Hydraulic Evaluation - Joseph F. Donovan Water Treatment Plant, Kankakee, IL

The Joseph F. Donovan Water Treatment Plant in Kankakee, Illinois, treats water from the Kankakee River for potable use throughout the Kankakee Area. Peak system demands occasionally approach the hydraulic limit of the facility.

In order to make the most economical use of this facility, CIWC hired NIES Engineering, Inc., to evaluate the hydraulic performance of the plant and identify hydraulic restrictions. Elimination of these restrictions will become a part of CIWC's capital improvement program at the plant as the need for additional capacity arises.

NIES employed two computer models of the treatment plant in order to evaluate its hydraulic performance. Precise calculation of the hydraulics through pretreatment was essential, as there is only two feet of available fall from the mixing basins to the filters.

Initially, a spreadsheet model was generated to simulate the hydraulics from low lift pumping, through pretreatment and into the gravity filters. This model was run at increasing plant throughput and a hydraulic profile was generated for each flow rate. These progressive hydraulic profiles were used to illustrate the impacts of various bottlenecks throughout the plant.

From this data, a program of recommended improvements was generated. An intricate network of filter effluent piping required the use of a more sophisticated hydraulic model. NIES utilized Cybernet™ software to evaluate the performance of the filter effluent piping. This model was run at varying filter loading rates to optimize flow through the piping network.

Key Points

• Improved Efficiency
• Computer Modeling
• Logical Improvements

Water Treatment Plant Modifications - East Plant Pressure Filters, City of La Porte, IN

The potable water system of La Porte, Indiana consists of two treatment plants, three elevated tanks, and seven wells. The goal for NIES Engineering, Inc. was to rehabilitate or replace the aging pressure filters in Plant 2, an unmanned 6 million gallon per day plant on the East end of town.

The approach adopted by NIES Engineering, Inc. was to analyze the condition of existing steel pressure filters and media then develop a cost analysis for available alternatives. Preliminary examination of one of the pressure filters revealed impacted media, substantial internal steel corrosion, and mineral deposits that explained the observed reduction in filter efficiency and plant capacity.
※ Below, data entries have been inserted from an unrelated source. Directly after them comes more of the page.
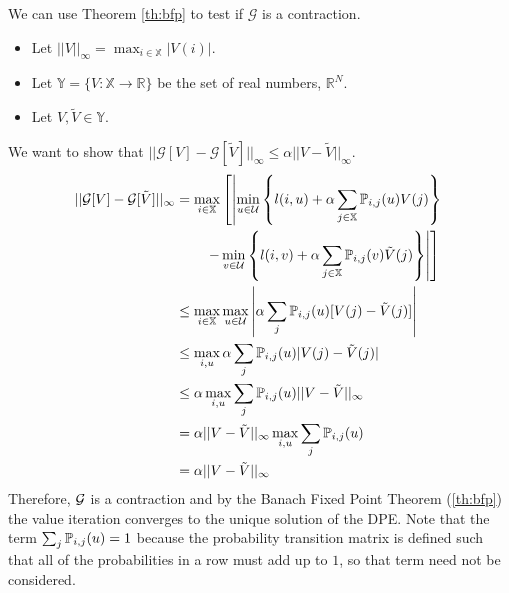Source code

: We can use Theorem \ref{th:bfp} to test if $\mathcal{G}$ is a contraction.
\begin{itemize}
\item Let $||V||_\infty = \max_{i\in\mathbb{X}}|V(i)|$.
\item Let $\mathbb{Y}=\{V:\mathbb{X}\to\mathbb{R}\}$ be the set of real numbers, $\mathbb{R}^N$.
\item Let $V,\tilde{V}\in\mathbb{Y}$.
\end{itemize}
We want to show that $||\mathcal{G}[V]-\mathcal{G}[\tilde{V}]||_\infty\leq\alpha||V-\tilde{V}||_\infty$.
\begin{align*}
||\mathcal{G}[V]-\mathcal{G}[\tilde{V}]||_\infty &= \max_{i\in\mathbb{X}}\left[\left|\min_{u\in\mathcal{U}}\left\lbrace l(i,u)+\alpha\sum_{j\in\mathbb{X}}\mathbb{P}_{i,j}(u)V(j)\right\rbrace \right.\right. \\
&\left.\left.\qquad - \min_{v\in\mathcal{U}}\left\lbrace l(i,v)+\alpha\sum_{j\in\mathbb{X}}\mathbb{P}_{i,j}(v)\tilde{V}(j)\right\rbrace \right|\right] \\
&\leq \max_{i\in\mathbb{X}}\max_{u\in\mathcal{U}}\left|\alpha\sum_j\mathbb{P}_{i,j}(u)[V(j)-\tilde{V}(j)]\right| \\
&\leq \max_{i,u}\alpha\sum_j\mathbb{P}_{i,j}(u)|V(j)-\tilde{V}(j)| \\
&\leq \alpha\max_{i,u}\sum_j\mathbb{P}_{i,j}(u)||V-\tilde{V}||_\infty \\
&= \alpha||V-\tilde{V}||_\infty\max_{i,u}\sum_j\mathbb{P}_{i,j}(u) \\
&= \alpha||V-\tilde{V}||_\infty
\end{align*}
Therefore, $\mathcal{G}$ is a contraction and by the Banach Fixed Point Theorem (\ref{th:bfp}) the value iteration converges to the unique solution of the DPE. Note that the term $\sum_j\mathbb{P}_{i,j}(u)=1$ because the probability transition matrix is defined such that all of the probabilities in a row must add up to $1$, so that term need not be considered.


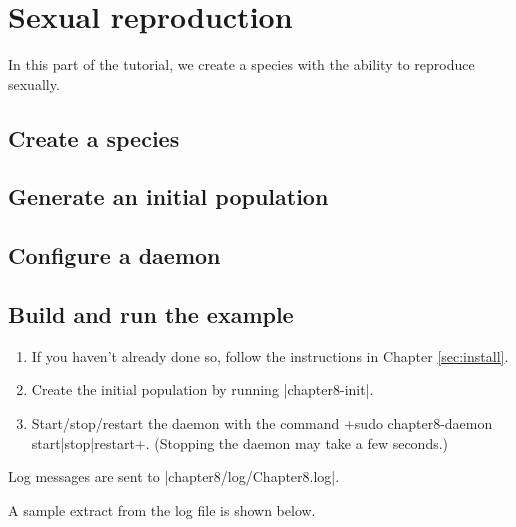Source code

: \documentclass[a4paper,10pt]{report}
\begin{document}
\chapter{Sexual reproduction}
\label{sec:bug}

In this part of the tutorial, we create a species with the
ability to reproduce sexually.

\section{Create a species}
\label{sec:species3}



\section{Generate an initial population}
\label{sec:pop3}



\section{Configure a daemon}
\label{sec:daemon3}



\section{Build and run the example}
\label{sec:run3}

\begin{enumerate}
\item If you haven't already done so, follow the instructions in Chapter 
\ref{sec:install}.
\item Create the initial population by running |chapter8-init|.
\item Start/stop/restart the daemon with the command
\UndefineShortVerb{\|}
\DefineShortVerb{\+}
+sudo chapter8-daemon start|stop|restart+.
\UndefineShortVerb{\+}
\DefineShortVerb{\|}
(Stopping the daemon may take a few seconds.)
\end{enumerate}

Log messages are sent to |chapter8/log/Chapter8.log|.

A sample extract from the log file is shown below.
\end{document}
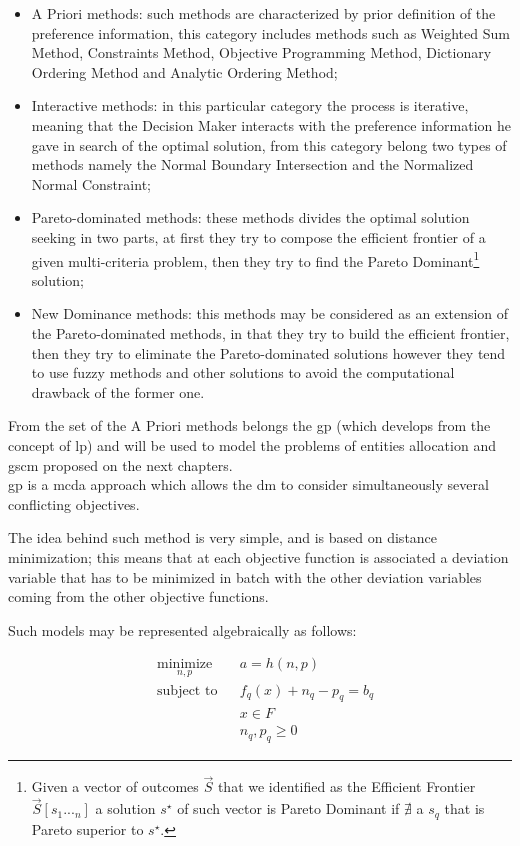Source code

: \begin{doublespace}
\begin{itemize}
	\item A Priori methods: such methods are characterized by prior definition of the preference information, this category includes methods such as Weighted Sum Method, Constraints Method, Objective Programming Method, Dictionary Ordering Method and Analytic Ordering Method;   
	\item Interactive methods: in this particular category the process is iterative, meaning that the Decision Maker interacts with the preference information he gave in search of the optimal solution, from this category belong two types of methods namely the Normal Boundary Intersection and the Normalized Normal Constraint;
	\item Pareto-dominated methods: these methods divides the optimal solution seeking in two parts, at first they try to compose the efficient frontier of a given multi-criteria problem, then they try to find the Pareto Dominant\footnote{Given a vector of outcomes $\vec{S}$ that we identified as the Efficient Frontier $\vec{S}[s_1..._n]$ a solution $s^{\star}$ of such vector is Pareto Dominant if $\nexists$ a $s_q$ that is Pareto superior to $s^{\star}$.} solution;
	\item New Dominance methods: this methods may be considered as an extension of the Pareto-dominated methods, in that they try to build the efficient frontier, then they try to eliminate the Pareto-dominated solutions however they tend to use fuzzy methods and other solutions to avoid the computational drawback of the former one.  
\end{itemize}

From the set of the A Priori methods belongs the \gls{gp} (which develops from the concept of \gls{lp}) and will be used to model the problems of entities allocation and \gls{gscm} proposed on the next chapters.
\\
\gls{gp} is a \gls{mcda} approach which allows the \gls{dm} to consider simultaneously several conflicting objectives.

The idea behind such method is very simple, and is based on distance minimization; this means that at each objective function is associated a deviation variable that has to be minimized in batch with the other deviation variables coming from the other objective functions.

Such models may be represented algebraically as follows:

\begin{equation*}
\begin{aligned}
& \underset{n,p}{\text{minimize}}
& & a=h(n,p) \\
& \text{subject to}
& & f_q(x)+n_q-p_q=b_q \\
& & & x\in F \\
& & & n_q,p_q\geq 0 
\end{aligned}
\end{equation*}


\end{doublespace}
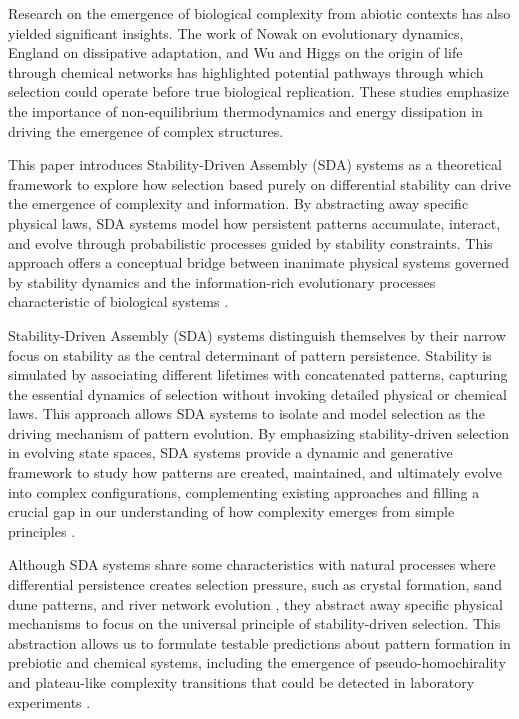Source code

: \documentclass[preprint,12pt]{elsarticle}
\begin{document}
Research on the emergence of biological complexity from abiotic contexts has also yielded significant insights. The work of Nowak \cite{nowak2006evolutionary} on evolutionary dynamics, England \cite{england2015dissipative} on dissipative adaptation, and Wu and Higgs \cite{wu2012origin} on the origin of life through chemical networks has highlighted potential pathways through which selection could operate before true biological replication. These studies emphasize the importance of non-equilibrium thermodynamics \cite{prigogine1977self, nicolis1977self} and energy dissipation in driving the emergence of complex structures.

This paper introduces Stability-Driven Assembly (SDA) systems as a theoretical framework to explore how selection based purely on differential stability can drive the emergence of complexity and information. By abstracting away specific physical laws, SDA systems model how persistent patterns accumulate, interact, and evolve through probabilistic processes guided by stability constraints. This approach offers a conceptual bridge between inanimate physical systems governed by stability dynamics and the information-rich evolutionary processes characteristic of biological systems \cite{noble2012causality, ellis2012top}.

Stability-Driven Assembly (SDA) systems distinguish themselves by their narrow focus on stability as the central determinant of pattern persistence. Stability is simulated by associating different lifetimes with concatenated patterns, capturing the essential dynamics of selection without invoking detailed physical or chemical laws. This approach allows SDA systems to isolate and model selection as the driving mechanism of pattern evolution. By emphasizing stability-driven selection in evolving state spaces, SDA systems provide a dynamic and generative framework to study how patterns are created, maintained, and ultimately evolve into complex configurations, complementing existing approaches and filling a crucial gap in our understanding of how complexity emerges from simple principles \cite{lloyd2006programming, wolfram2020fundamental}.

Although SDA systems share some characteristics with natural processes where differential persistence creates selection pressure, such as crystal formation, sand dune patterns, and river network evolution \cite{ball1999self, kelso1997dynamic}, they abstract away specific physical mechanisms to focus on the universal principle of stability-driven selection. This abstraction allows us to formulate testable predictions about pattern formation in prebiotic and chemical systems, including the emergence of pseudo-homochirality and plateau-like complexity transitions that could be detected in laboratory experiments \cite{blackmond2010chiral, tononi2008phi}.
\end{document}
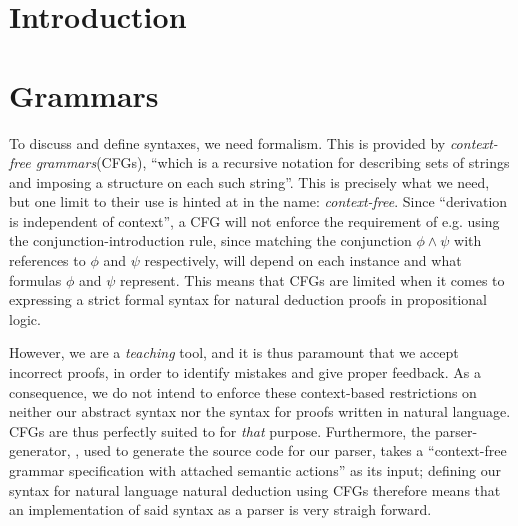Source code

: \documentclass[a4paper]{article}
\title{\tit}
\begin{document}
\begin{titlepage}
\maketitle
\thispagestyle{empty}
\end{titlepage}

\fancyfoot[]{}



\pagebreak
\setcounter{tocdepth}{2}
\tableofcontents
\pagebreak
\lstlistoflistings
\pagebreak
\listoffigures
\clearpage
{}

\section{Introduction} %

\clearpage

\section{Grammars}\label{grams}
To discuss and define syntaxes, we need formalism. This is provided by 
 \emph{context-free grammars}(CFGs), ``which is a recursive notation
 for describing sets of strings and imposing a structure on each such
 string''\cite[p.~39]{compilers}. This is precisely what we need, but one
 limit to their use is hinted at in the name: \emph{context-free}. Since
 ``derivation is independent of context'', a CFG  will not
 enforce the requirement of e.g. using the conjunction-introduction rule,
 since matching the conjunction \(\phi \land \psi\) with references to
 \(\phi\) and \(\psi\) respectively, will depend on each instance and
 what formulas \(\phi\) and \(\psi\) represent. This means that CFGs are
 limited when it comes to expressing a strict formal syntax for natural
 deduction proofs in propositional logic.

 However, we are  a \emph{teaching} tool, and it is thus
 paramount that we accept incorrect proofs, in order to identify mistakes
 and give proper feedback. As a consequence, we do not intend to enforce
 these context-based restrictions on neither our abstract syntax nor
 the syntax for proofs written in natural language. CFGs are thus perfectly
 suited to  for \emph{that} purpose. Furthermore, the
 parser-generator, \yac , used to generate the source code for our parser,
 takes a ``context-free grammar specification with attached semantic
 actions''\cite[p.~44]{mosman} as its input; defining our syntax for natural language
 natural deduction using CFGs therefore means that an implementation of
 said syntax as a parser is very straigh forward.
\end{document}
The options available were to replace the five pressure filters entirely, or rehab with either single or dual media and either water wash or combination air-water wash. The favored approach was to rehab the filters using Water Plant workers to assist in media removal. Original internal filter piping was replaced as was the underdrain plate.

The final dual media, water wash rehabilitated filters represented a cost savings over total replacement of more than 50%. External backwash piping was also replaced as were pneumatic operated valves. The whole Plant 2 system was integrated into a system wide radio controlled SCADA system that allowed full control from the Lake Street Plant. A new concrete backwash basin, high service pump replacement, fluoride pump replacements, and update of the chlorination facility completed the improvements.

The project was a success with all original goals accomplished. The City of La Porte now benefits from a reliable, unmanned, remote water plant that operates with high efficiency pumps and full control from the Lake Street Plant.

Key Points

• Improved Control
• Cost Effective Rehabilitation
• Extended Life
• Energy Efficient Pumping

Elevated Tank - City of La Porte, IN

Prior to the start of this project, the water system of La Porte, Indiana, consisted of two treatment plants, two elevated tanks, and seven wells. The goal for NIES Engineering, Inc. was to improve long-term supply in the East and southeast areas of the City that were anticipated to experience growth.

NIES Engineering, Inc. analyzed the existing distribution system, presented alternatives and recommendations, and designed the necessary improvements. Using computer modeling hydraulic network analysis (HNA), it was determined that the best solution was to locate a new ½ million gallon elevated tank on the southeast side of town. In addition, a new transmission main was planned and designed that would ultimately loop around to the south side of the distribution network, further reinforcing the water distribution system in this area.

The new elevated tank and transmission main gave the City the ability to supply water to the southeast side of town without filling the existing elevated tanks too quickly. The new elevated tank stabilized pressures in this area, provided additional operating and fire storage capacity and improved fire flow protection. Unique features of the project included an altitude control vault located within the elevated tank base to improve wintertime maintenance access, and the use of vibroflotation sand compaction techniques to consolidate loose sandy soils to a depth of 30 feet below the tank foundation.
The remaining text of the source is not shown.